> _Work instructions_:
If a line below contains the string "bgoli", return that line.

> _Supplied entries_:
####################
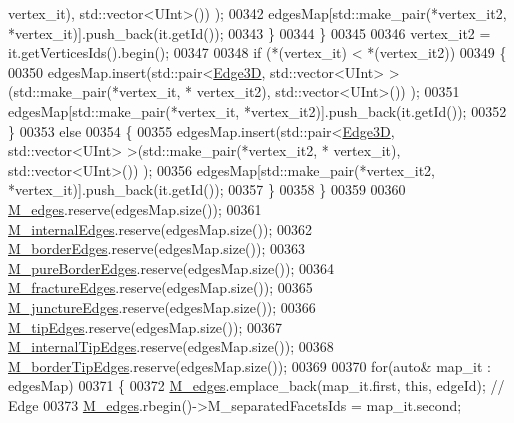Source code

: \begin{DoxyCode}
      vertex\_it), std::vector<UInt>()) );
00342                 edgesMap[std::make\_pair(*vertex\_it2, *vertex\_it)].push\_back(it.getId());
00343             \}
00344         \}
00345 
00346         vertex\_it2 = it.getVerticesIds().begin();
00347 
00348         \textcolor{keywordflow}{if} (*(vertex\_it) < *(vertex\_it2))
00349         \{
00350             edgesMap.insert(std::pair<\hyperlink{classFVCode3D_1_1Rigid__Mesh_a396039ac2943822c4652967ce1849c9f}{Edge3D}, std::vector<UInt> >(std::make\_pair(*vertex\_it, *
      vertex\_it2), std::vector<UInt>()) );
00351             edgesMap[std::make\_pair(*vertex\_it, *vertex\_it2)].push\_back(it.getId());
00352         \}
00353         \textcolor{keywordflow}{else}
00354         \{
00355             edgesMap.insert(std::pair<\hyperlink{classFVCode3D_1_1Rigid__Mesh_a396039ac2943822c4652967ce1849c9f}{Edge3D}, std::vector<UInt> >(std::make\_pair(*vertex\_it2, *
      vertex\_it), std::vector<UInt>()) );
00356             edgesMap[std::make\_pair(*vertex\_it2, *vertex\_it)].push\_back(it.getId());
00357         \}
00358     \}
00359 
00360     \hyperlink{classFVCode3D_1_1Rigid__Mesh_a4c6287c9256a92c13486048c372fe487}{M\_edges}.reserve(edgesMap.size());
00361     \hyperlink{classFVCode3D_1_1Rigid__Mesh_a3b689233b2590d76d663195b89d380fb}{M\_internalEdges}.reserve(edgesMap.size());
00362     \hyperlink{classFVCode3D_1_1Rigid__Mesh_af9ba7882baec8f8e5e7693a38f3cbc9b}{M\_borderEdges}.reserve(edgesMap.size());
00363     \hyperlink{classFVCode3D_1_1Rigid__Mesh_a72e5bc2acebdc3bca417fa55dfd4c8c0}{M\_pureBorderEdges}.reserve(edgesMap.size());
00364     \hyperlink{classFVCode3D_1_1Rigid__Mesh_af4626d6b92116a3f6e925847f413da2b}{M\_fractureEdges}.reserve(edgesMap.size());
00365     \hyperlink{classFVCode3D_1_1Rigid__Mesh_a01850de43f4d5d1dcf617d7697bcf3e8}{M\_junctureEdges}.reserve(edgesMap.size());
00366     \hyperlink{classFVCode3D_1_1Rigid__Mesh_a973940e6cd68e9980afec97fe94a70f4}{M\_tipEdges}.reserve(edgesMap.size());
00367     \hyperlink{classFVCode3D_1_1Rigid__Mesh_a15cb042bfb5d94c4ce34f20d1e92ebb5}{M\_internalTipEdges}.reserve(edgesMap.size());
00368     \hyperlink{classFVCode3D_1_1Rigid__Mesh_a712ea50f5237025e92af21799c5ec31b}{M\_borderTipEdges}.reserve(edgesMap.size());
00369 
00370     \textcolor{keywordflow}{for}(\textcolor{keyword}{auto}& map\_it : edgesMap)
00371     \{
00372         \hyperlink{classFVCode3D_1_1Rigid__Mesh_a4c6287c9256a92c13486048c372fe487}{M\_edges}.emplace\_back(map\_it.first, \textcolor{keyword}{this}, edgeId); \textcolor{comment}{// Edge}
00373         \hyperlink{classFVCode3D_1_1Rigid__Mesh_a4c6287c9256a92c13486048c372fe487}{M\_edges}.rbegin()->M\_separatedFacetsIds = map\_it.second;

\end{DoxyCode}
####################
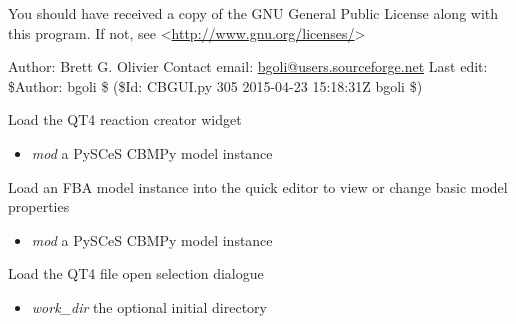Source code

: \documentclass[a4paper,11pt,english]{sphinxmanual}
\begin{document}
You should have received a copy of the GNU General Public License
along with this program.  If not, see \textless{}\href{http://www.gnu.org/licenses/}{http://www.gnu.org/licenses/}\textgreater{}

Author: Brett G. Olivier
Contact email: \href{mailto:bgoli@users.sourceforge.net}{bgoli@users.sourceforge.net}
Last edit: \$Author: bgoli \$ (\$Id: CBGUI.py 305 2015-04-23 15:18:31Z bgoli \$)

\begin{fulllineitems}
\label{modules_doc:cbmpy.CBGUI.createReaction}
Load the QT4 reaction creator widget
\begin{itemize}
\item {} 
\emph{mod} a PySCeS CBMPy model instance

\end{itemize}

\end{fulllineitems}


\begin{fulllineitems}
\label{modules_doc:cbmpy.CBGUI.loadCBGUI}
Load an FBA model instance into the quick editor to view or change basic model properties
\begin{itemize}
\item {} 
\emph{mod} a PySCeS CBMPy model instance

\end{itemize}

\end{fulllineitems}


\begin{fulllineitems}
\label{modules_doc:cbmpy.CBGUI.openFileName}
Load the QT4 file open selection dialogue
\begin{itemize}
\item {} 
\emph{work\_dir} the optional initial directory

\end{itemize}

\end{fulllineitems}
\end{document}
####################
> _Result of the exercise_:
Contact email: \href{mailto:bgoli@users.sourceforge.net}{bgoli@users.sourceforge.net}
Last edit: \$Author: bgoli \$ (\$Id: CBGUI.py 305 2015-04-23 15:18:31Z bgoli \$)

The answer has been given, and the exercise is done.